What are you looking for as the result set of your query?

Is it the permissions that each user has relative to a specific organization?

Or are you looking to produce a list of all organizations, with a sub list of permissions of users for each?

Or are you looking to produce a list of Users, with a sublist of their permissions to each organization?

I want my Organisation model to have a users() method which returns a list of the User objects that have a permission set on this organisation. i.e. I want to do:

SELECT auth_user.*, app_organisationuser.*
  FROM auth_user
  INNER JOIN app_organisationuser ON app_organisationuser.user_id=auth_user.id
  WHERE app_organisationuser.organisation_id=?

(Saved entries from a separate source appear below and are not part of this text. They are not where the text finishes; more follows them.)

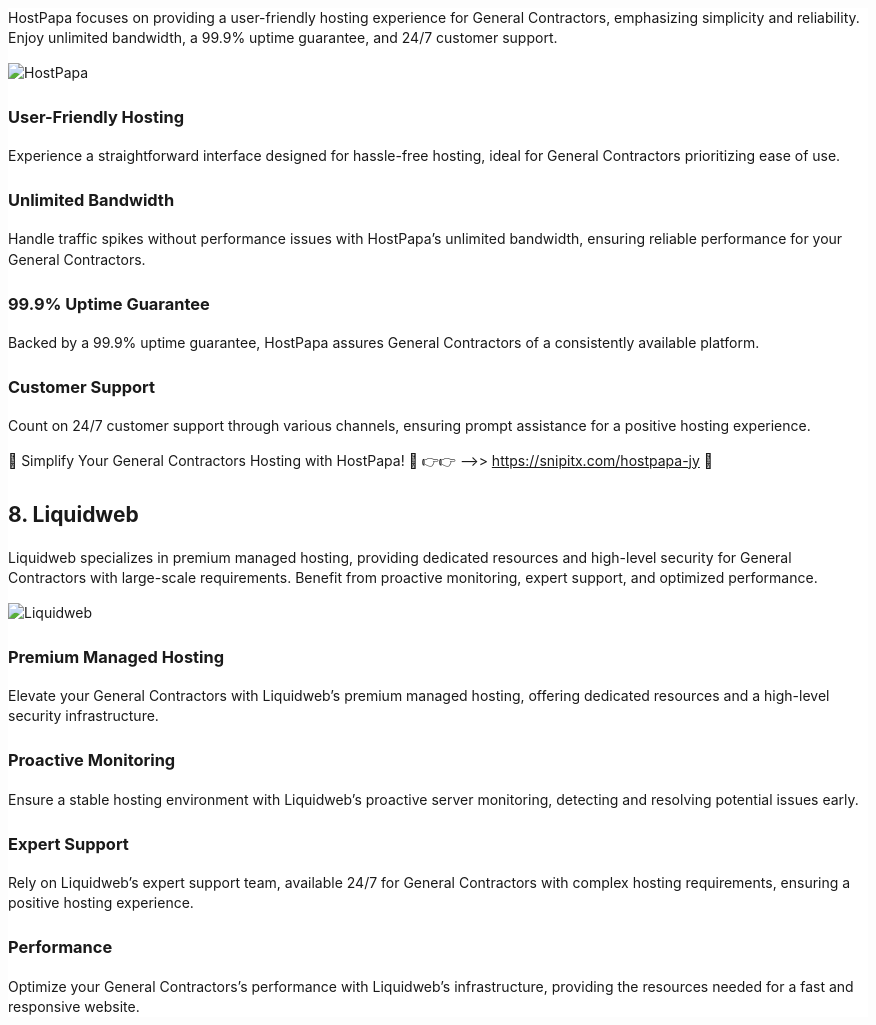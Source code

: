 HostPapa focuses on providing a user-friendly hosting experience for General Contractors, emphasizing simplicity and reliability. Enjoy unlimited bandwidth, a 99.9% uptime guarantee, and 24/7 customer support.

![HostPapa](https://i.imgur.com/ouDTkvl.jpeg "HostPapa Hosting")

### User-Friendly Hosting
Experience a straightforward interface designed for hassle-free hosting, ideal for General Contractors prioritizing ease of use.

### Unlimited Bandwidth
Handle traffic spikes without performance issues with HostPapa’s unlimited bandwidth, ensuring reliable performance for your General Contractors.

### 99.9% Uptime Guarantee
Backed by a 99.9% uptime guarantee, HostPapa assures General Contractors of a consistently available platform.

### Customer Support
Count on 24/7 customer support through various channels, ensuring prompt assistance for a positive hosting experience.

🌈 Simplify Your General Contractors Hosting with HostPapa! 🚀
👉👉 -->> https://snipitx.com/hostpapa-jy 🚀

## 8. Liquidweb

Liquidweb specializes in premium managed hosting, providing dedicated resources and high-level security for General Contractors with large-scale requirements. Benefit from proactive monitoring, expert support, and optimized performance.

![Liquidweb](https://i.imgur.com/4IvT9SC.jpeg "Liquidweb Hosting")

### Premium Managed Hosting
Elevate your General Contractors with Liquidweb’s premium managed hosting, offering dedicated resources and a high-level security infrastructure.

### Proactive Monitoring
Ensure a stable hosting environment with Liquidweb’s proactive server monitoring, detecting and resolving potential issues early.

### Expert Support
Rely on Liquidweb’s expert support team, available 24/7 for General Contractors with complex hosting requirements, ensuring a positive hosting experience.

### Performance
Optimize your General Contractors’s performance with Liquidweb’s infrastructure, providing the resources needed for a fast and responsive website.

and for Django to take that result and give me a list of User objects, and each of those User objects to have an organisationuser attribute which is set to the relevant OrganisationUser object.

Getting Django to do the above query is easy. Getting it to then actually put the data into the appropriate ORM objects appears to be impossible.

select_related only works with definition time 1:1 relationships today as the way it deals with creating the associated model instances and JOINs is based off this assumption. Things like calling select_related() without any arguments come to mind.

In the case of annotate there’s no such restriction, you can annotate pretty much anything that can be referenced and it will happily let you create multi-valued JOINs.

If the ORM either supported advanced select_related like it does with prefetch_related such as select_related(Select("organisationuser", Q(organisation=obj)), or allowed for unique together 1:1 to be defined at model definition time it would resolve, or allowed LATERAL JOIN usage to annotate a complete instance with a Subquery (instead of a single field) you could achieve what you’re after but it unfortunately support neither.